What is required: From the line containing "- ✅ Updated from" down to the line containing "Appointments & Scheduling", copy out the entries below exactly, both lines included, and nothing else; pictures do not belong in the copy.

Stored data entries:
◇ ◇ ◇ ◇

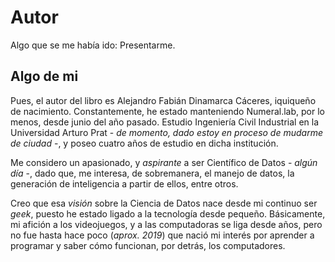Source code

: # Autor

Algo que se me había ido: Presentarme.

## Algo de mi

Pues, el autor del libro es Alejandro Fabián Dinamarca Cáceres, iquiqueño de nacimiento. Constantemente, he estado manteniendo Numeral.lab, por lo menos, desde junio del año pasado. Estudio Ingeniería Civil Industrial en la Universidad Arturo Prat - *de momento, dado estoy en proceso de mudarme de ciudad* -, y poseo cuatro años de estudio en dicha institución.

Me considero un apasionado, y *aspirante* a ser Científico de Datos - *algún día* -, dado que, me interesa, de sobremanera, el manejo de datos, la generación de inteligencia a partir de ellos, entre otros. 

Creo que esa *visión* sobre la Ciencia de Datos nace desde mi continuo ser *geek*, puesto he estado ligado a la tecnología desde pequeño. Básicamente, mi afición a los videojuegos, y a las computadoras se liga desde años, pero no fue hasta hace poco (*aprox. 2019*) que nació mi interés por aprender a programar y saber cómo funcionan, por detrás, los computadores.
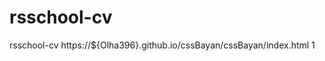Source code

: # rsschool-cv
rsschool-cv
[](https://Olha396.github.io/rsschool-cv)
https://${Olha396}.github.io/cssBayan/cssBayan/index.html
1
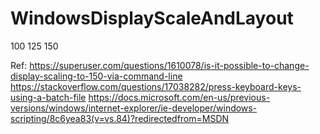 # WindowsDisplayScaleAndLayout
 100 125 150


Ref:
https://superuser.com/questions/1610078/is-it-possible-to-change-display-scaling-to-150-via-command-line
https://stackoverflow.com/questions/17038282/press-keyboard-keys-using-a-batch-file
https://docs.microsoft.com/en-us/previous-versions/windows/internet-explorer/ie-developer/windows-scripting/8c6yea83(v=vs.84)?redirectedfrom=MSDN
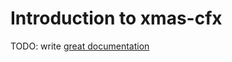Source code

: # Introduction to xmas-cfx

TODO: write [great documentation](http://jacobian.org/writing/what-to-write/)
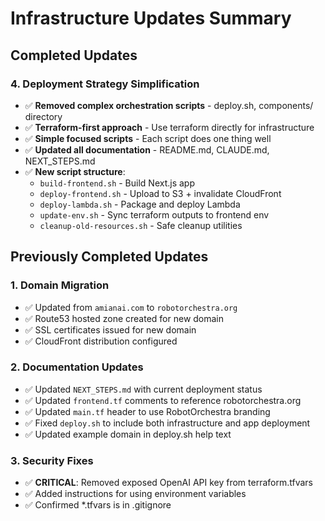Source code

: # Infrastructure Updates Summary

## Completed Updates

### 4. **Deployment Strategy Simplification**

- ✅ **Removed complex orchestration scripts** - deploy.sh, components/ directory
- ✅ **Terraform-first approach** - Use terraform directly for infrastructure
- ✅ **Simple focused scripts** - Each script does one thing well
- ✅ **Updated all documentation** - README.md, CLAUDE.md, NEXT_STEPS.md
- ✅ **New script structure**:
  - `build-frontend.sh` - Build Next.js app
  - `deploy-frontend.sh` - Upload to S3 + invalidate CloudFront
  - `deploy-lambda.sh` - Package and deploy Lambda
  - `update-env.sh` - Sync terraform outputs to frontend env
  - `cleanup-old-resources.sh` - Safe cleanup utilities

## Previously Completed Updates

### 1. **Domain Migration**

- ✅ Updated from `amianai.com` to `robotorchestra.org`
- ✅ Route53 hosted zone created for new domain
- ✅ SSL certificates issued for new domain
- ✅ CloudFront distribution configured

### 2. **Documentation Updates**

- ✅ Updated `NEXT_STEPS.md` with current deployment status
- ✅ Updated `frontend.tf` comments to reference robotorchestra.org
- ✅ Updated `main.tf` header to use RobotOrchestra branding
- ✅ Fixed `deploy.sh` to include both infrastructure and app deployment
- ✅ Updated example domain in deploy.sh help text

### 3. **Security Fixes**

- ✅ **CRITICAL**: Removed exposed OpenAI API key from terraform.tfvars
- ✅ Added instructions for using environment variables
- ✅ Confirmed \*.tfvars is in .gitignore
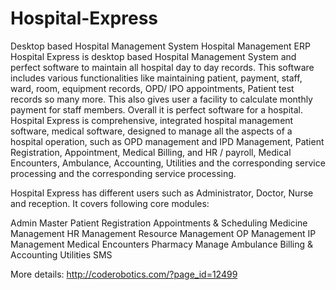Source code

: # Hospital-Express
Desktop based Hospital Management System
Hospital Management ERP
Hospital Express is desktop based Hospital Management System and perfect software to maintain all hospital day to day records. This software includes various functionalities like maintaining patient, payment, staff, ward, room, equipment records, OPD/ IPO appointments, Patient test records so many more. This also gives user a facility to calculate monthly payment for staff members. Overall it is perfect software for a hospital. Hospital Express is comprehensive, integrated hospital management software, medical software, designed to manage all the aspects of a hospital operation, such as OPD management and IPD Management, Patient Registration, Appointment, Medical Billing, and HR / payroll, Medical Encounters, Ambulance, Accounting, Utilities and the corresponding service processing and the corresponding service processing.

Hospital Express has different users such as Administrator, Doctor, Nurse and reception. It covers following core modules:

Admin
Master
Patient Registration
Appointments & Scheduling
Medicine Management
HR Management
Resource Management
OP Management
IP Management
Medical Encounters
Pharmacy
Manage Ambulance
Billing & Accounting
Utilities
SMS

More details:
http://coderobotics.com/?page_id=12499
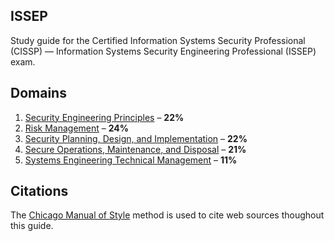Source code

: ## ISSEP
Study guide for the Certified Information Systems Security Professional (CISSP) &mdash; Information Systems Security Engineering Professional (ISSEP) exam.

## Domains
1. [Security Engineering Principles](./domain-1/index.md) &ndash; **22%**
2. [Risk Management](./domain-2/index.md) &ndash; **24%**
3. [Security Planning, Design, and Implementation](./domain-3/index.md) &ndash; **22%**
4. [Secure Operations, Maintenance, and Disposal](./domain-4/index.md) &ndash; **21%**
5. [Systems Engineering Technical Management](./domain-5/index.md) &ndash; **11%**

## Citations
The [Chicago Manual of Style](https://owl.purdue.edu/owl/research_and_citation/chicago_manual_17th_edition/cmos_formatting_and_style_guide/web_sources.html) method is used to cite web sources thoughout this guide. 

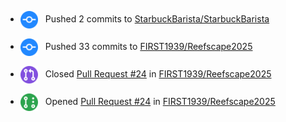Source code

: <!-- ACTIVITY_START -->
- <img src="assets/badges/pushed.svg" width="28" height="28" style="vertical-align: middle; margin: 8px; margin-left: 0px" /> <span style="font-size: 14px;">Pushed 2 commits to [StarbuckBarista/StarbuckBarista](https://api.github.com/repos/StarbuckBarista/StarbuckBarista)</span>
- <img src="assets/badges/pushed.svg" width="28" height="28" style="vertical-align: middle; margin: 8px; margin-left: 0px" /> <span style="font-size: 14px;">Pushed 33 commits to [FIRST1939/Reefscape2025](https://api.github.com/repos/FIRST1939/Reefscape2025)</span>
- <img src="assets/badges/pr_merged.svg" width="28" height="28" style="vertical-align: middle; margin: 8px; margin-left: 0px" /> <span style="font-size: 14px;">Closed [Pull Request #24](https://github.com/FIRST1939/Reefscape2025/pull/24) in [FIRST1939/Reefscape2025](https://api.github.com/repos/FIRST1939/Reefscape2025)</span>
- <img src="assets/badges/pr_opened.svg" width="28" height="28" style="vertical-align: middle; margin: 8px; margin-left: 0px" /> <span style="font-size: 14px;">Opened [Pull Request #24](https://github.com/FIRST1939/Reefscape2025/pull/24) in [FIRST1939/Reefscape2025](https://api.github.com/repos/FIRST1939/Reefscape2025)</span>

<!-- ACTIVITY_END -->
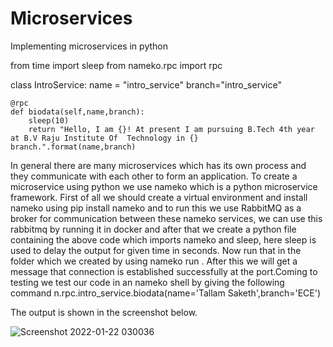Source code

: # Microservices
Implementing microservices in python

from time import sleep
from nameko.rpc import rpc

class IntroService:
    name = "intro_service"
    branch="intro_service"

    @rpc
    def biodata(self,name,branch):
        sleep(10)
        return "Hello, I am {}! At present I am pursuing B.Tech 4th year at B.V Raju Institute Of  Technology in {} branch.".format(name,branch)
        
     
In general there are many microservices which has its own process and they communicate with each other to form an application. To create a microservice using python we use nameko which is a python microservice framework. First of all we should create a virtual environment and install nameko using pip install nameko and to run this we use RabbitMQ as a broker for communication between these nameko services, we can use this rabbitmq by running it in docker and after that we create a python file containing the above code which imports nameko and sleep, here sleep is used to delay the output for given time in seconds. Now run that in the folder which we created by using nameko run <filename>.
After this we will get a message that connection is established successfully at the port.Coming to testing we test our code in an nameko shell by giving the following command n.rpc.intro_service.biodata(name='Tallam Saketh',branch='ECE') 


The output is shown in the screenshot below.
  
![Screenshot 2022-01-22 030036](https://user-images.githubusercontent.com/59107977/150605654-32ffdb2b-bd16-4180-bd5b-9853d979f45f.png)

◇ ◇ ◇ ◇

Answer below:
- ✅ Updated from `amianai.com` to `robotorchestra.org`
- ✅ Route53 hosted zone created for new domain
- ✅ SSL certificates issued for new domain
- ✅ CloudFront distribution configured

### 2. **Documentation Updates**

- ✅ Updated `NEXT_STEPS.md` with current deployment status
- ✅ Updated `frontend.tf` comments to reference robotorchestra.org
- ✅ Updated `main.tf` header to use RobotOrchestra branding
- ✅ Fixed `deploy.sh` to include both infrastructure and app deployment
- ✅ Updated example domain in deploy.sh help text

### 3. **Security Fixes**

- ✅ **CRITICAL**: Removed exposed OpenAI API key from terraform.tfvars
- ✅ Added instructions for using environment variables
- ✅ Confirmed \*.tfvars is in .gitignore
Source code

: # Hospital-Express
Desktop based Hospital Management System
Hospital Management ERP
Hospital Express is desktop based Hospital Management System and perfect software to maintain all hospital day to day records. This software includes various functionalities like maintaining patient, payment, staff, ward, room, equipment records, OPD/ IPO appointments, Patient test records so many more. This also gives user a facility to calculate monthly payment for staff members. Overall it is perfect software for a hospital. Hospital Express is comprehensive, integrated hospital management software, medical software, designed to manage all the aspects of a hospital operation, such as OPD management and IPD Management, Patient Registration, Appointment, Medical Billing, and HR / payroll, Medical Encounters, Ambulance, Accounting, Utilities and the corresponding service processing and the corresponding service processing.

Hospital Express has different users such as Administrator, Doctor, Nurse and reception. It covers following core modules:

Admin
Master
Patient Registration
Appointments & Scheduling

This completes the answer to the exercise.